Content starts
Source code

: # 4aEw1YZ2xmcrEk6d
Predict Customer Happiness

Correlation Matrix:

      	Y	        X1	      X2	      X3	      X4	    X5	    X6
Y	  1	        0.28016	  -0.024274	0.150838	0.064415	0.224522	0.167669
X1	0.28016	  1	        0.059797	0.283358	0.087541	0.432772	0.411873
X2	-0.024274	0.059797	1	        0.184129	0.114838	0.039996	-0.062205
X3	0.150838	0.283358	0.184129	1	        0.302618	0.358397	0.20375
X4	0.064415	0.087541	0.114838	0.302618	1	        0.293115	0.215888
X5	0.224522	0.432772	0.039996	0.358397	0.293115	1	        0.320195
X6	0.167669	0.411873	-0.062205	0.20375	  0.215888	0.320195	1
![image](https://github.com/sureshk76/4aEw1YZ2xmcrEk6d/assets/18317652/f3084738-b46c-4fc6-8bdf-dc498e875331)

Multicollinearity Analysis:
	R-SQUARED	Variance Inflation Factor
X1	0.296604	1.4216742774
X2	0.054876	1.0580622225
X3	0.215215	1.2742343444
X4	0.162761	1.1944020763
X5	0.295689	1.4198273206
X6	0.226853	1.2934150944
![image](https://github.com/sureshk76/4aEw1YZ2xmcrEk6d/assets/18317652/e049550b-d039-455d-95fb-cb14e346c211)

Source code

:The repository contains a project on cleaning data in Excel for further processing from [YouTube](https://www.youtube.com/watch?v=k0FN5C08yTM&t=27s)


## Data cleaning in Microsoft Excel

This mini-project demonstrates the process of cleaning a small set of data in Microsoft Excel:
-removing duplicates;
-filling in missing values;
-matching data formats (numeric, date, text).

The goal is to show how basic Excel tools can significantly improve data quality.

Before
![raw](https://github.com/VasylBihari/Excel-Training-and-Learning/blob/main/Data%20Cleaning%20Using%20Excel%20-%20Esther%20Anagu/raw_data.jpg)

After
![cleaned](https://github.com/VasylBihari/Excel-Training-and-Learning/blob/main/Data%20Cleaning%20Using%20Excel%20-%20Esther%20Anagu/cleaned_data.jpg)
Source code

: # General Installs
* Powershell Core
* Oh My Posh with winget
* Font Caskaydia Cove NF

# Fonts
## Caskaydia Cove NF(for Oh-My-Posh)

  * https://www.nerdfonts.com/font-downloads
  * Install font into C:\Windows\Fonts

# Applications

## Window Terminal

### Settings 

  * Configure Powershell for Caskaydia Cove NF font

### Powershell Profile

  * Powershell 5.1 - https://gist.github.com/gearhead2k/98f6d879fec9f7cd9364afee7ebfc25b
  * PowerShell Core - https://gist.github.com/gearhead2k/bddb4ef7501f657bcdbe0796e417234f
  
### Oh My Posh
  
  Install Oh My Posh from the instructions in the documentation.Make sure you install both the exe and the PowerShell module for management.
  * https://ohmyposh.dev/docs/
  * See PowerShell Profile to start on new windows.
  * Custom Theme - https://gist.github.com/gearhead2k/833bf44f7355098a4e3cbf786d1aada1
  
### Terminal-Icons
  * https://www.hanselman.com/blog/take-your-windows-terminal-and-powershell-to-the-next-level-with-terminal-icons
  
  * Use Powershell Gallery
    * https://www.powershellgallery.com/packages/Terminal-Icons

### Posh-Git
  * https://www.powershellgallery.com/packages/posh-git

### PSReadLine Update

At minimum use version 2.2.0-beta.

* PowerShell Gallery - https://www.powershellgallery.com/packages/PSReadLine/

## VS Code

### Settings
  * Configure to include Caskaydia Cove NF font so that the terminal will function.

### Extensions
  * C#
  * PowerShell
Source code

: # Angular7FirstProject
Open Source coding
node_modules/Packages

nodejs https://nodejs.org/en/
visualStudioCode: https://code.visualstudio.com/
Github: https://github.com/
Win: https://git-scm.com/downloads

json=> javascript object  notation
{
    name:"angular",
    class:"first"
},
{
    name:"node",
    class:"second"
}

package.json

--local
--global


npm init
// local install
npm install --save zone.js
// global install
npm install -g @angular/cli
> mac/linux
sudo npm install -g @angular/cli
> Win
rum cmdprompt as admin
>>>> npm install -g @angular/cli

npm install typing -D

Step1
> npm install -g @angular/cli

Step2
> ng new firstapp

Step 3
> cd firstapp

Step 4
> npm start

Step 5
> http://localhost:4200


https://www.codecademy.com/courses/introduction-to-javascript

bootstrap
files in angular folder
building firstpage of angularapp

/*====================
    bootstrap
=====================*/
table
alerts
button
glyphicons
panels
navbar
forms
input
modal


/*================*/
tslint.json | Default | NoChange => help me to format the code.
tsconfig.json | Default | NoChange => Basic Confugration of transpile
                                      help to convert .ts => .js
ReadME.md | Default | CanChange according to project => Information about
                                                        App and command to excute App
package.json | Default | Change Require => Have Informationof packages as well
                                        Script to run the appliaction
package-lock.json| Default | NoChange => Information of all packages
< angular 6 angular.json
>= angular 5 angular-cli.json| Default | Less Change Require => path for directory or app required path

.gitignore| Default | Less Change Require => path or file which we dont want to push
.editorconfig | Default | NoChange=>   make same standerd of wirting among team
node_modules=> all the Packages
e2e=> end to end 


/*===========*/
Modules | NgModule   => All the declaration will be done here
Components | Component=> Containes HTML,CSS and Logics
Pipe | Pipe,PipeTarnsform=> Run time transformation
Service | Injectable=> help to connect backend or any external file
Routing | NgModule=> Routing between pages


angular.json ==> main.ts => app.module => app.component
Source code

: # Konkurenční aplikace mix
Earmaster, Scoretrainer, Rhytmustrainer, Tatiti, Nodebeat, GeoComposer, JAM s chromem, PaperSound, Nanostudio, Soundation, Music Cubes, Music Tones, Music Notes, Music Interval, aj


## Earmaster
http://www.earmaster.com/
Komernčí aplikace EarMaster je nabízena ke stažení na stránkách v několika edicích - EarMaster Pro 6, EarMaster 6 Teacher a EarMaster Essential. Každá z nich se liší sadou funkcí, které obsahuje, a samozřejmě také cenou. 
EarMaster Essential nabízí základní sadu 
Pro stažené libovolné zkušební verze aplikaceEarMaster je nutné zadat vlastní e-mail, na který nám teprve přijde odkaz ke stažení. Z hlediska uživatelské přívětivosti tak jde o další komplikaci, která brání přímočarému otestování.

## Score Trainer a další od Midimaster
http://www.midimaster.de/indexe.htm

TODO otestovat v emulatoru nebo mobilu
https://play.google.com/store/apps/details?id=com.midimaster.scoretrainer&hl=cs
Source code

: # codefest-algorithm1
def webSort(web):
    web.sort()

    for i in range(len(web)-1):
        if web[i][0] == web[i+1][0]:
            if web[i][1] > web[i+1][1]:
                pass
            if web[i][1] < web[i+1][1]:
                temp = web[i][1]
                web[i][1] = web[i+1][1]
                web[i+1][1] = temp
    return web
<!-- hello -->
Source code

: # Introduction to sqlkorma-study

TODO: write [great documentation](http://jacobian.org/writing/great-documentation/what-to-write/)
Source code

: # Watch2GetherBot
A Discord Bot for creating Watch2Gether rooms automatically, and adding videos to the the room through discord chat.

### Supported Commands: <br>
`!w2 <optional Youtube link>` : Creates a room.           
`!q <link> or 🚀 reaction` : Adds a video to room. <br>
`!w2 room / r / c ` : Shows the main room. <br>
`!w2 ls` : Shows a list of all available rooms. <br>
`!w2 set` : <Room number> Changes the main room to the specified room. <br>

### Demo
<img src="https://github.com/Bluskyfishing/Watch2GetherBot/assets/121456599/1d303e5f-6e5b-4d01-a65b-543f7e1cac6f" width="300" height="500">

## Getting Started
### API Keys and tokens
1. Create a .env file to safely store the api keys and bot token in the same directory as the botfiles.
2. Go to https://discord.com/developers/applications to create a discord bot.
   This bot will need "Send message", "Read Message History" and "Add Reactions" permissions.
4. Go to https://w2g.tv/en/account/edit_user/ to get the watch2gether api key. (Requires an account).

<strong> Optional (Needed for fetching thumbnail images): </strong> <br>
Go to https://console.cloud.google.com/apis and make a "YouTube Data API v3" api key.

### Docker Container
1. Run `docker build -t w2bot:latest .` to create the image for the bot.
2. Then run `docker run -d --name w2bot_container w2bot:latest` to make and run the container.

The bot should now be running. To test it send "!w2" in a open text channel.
Content ends
*Try it*
In the listing above, start at the line with "Use Powershell Gallery", go on through the line with "nodejs https://nodejs.org/en/", and copy each of those lines exactly; leave out all the rest.

*Answer area*
  * Use Powershell Gallery
    * https://www.powershellgallery.com/packages/Terminal-Icons

### Posh-Git
  * https://www.powershellgallery.com/packages/posh-git

### PSReadLine Update

At minimum use version 2.2.0-beta.

* PowerShell Gallery - https://www.powershellgallery.com/packages/PSReadLine/

## VS Code

### Settings
  * Configure to include Caskaydia Cove NF font so that the terminal will function.

### Extensions
  * C#
  * PowerShell
Source code

: # Angular7FirstProject
Open Source coding
node_modules/Packages

nodejs https://nodejs.org/en/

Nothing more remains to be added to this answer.